The theorem admits an inverse in the obvious form: Given a conic (c) and three points {A1,B*,C*} on it, consider two fixed lines {A1X, A1Y}. For every point A of the conic define the intersection points {B,C} of line-pairs (AC*,A1X) and (AB*,A1Y). Then line BC, as A varies on the conic, pivots around point A*, which is the intersection point of line-pairs (B*B1,C*C1), where {B1,C1} are the intersection points of the conic with lines {A1X,A1Y}.
To prove the inverse one can use Maclaurin's construction to define a conic (c') with the given data. This conic then will have with (c) the common points {A1,B*,C*,B1,C1}, thus the two conics will coincide (see also Remark-2 below).
Remark-1 Maclaurin's construction is a special case of the Chasles-Steiner (should his name be mentioned in this context since he is older than the other two) way of generating conics through intersections of homologous lines of two pencils which are in homographic correspondence. Here the two pencils are those of lines passing through B* and C*. The line pivoting at A* defines the homographic correspondence of the two pencils. To line B*C it corresponds line C*B. The homography is recognized also in the preceding calculation. In fact, B can be writen B=k(a,1,0)+(b,0,1)=kB'+B'', the two points B',B'' lying on line A1X. Analogously C=k'(a',1,0)+(b',0,1)=k'C'+C'', the two points C',C'' lying on line A1Y. The homographic correspondence is represented through equation k'=k. In this relation k, k' are considered as projective coordinates of the pencils of lines at C* and B* correspondingly.
Remark-2 Of particular interest is the case in which lines {A1X, A1Y} coincide with sides {A1B*, A1C*} of triangle A1B*C*. In that case conic (c) becomes tangent to lines {A*B*,A*C*} at corresponding points {B*,C*}. A* is the pole of line B*C* (see figure below).
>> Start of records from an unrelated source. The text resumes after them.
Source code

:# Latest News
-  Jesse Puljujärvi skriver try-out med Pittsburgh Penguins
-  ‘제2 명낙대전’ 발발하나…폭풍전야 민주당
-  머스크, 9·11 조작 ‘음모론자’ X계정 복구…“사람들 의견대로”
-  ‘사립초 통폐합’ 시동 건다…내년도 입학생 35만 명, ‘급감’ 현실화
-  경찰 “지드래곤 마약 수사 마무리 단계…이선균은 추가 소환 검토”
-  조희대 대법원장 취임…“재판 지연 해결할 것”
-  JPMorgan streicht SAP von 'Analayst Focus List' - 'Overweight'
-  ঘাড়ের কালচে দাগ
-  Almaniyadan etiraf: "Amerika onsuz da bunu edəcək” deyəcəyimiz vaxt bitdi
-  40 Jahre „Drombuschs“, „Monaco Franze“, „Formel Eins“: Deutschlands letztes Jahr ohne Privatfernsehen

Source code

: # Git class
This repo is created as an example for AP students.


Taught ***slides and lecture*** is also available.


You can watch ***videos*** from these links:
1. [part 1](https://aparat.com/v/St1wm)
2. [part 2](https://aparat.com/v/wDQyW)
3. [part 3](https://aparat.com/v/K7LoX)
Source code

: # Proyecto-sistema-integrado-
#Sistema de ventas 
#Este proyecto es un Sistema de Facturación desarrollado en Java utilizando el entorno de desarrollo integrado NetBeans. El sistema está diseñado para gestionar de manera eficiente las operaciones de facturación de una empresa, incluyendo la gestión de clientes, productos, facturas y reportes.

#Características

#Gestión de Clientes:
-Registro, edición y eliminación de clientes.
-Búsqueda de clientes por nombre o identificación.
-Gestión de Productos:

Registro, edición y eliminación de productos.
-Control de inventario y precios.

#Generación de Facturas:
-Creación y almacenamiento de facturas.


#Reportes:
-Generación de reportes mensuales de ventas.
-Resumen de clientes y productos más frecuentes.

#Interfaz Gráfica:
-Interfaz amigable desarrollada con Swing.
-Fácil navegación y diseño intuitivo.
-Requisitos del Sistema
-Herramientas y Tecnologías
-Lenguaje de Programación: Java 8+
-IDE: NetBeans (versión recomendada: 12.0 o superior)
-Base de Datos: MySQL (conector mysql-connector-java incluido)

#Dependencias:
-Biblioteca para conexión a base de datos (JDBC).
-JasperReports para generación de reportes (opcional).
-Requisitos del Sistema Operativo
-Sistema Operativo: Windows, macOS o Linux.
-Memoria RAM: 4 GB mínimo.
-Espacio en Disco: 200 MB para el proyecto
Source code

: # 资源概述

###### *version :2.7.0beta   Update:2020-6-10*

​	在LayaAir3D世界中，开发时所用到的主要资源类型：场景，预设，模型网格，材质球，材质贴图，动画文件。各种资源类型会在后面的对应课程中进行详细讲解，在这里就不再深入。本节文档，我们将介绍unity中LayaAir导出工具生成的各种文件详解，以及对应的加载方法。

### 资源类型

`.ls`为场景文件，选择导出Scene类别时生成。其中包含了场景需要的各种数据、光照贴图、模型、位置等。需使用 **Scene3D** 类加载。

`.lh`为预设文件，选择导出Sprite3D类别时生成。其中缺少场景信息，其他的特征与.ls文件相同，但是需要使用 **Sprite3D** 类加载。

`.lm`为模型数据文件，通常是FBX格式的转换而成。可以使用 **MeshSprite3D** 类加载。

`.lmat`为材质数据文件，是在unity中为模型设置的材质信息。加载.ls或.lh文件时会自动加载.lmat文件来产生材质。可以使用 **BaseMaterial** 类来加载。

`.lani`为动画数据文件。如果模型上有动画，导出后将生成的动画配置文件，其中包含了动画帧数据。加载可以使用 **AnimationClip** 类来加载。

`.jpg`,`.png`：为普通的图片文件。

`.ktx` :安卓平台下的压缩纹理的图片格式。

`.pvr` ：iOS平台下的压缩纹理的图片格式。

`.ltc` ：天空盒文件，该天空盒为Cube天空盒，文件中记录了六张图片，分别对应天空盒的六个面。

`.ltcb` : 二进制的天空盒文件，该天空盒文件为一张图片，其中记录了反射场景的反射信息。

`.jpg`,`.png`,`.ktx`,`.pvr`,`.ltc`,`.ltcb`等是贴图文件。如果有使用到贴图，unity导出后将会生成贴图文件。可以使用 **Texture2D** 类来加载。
The inverse of Maclaurin's construction becomes Pascal's theorem for quadrilaterals: For quadrilateral A1B*AC*, the intersection points {B,C} of pairs of opposite sides and the tangents at pairs of opposite vertices
meet on a line (BC). Maclaurin's construction in this case shows that the quadrilaterals A1B*AC* created by inverting Pascal's theorem (for quadrilaterals and for {B,C} on lines {A1B*,A1C*} and collinear with A*) are all inscribed in the same conic.
Remark-3 Analogous remark applies to the general case, in which A1B*B1AC1C* is a hexagon inscribed in the conic (c). By Pascal's theorem opposite sides intersect along a line and this could give a proof of the inverse of Maclaurin's construction. Maclaurin's construction itself is a variation on the inverse of Pascal's theorem, showing that when {B,A*,C} are collinear then the respective hexagon is on a conic (c) and even (c) is the same by various choices of {B,C}.
Remark-4 Given five points like {A1,B*,B1,C*,C1} Maclaurin's construction gives a means to construct arbitrary many additional points of the conic passing through those five points. The additional points result as vertices of triangles ABC pivoting around A* (A* being also determined through the five given points).
Remark-5 The tangent at A can be easily located by means of the theorem of Pascal applied to pentagon B*B1AC1C*. By this theorem the intersection points {T,R,S} of the tangent and line B*C* as well as of the line-pairs (B1A,C1C*) and (B*B1, C1A) correspondingly will lie on a line (e). Thus the tangent AT can be constructed by first finding {S,R}, then T as intersection of line-pairs (SR,B*C*).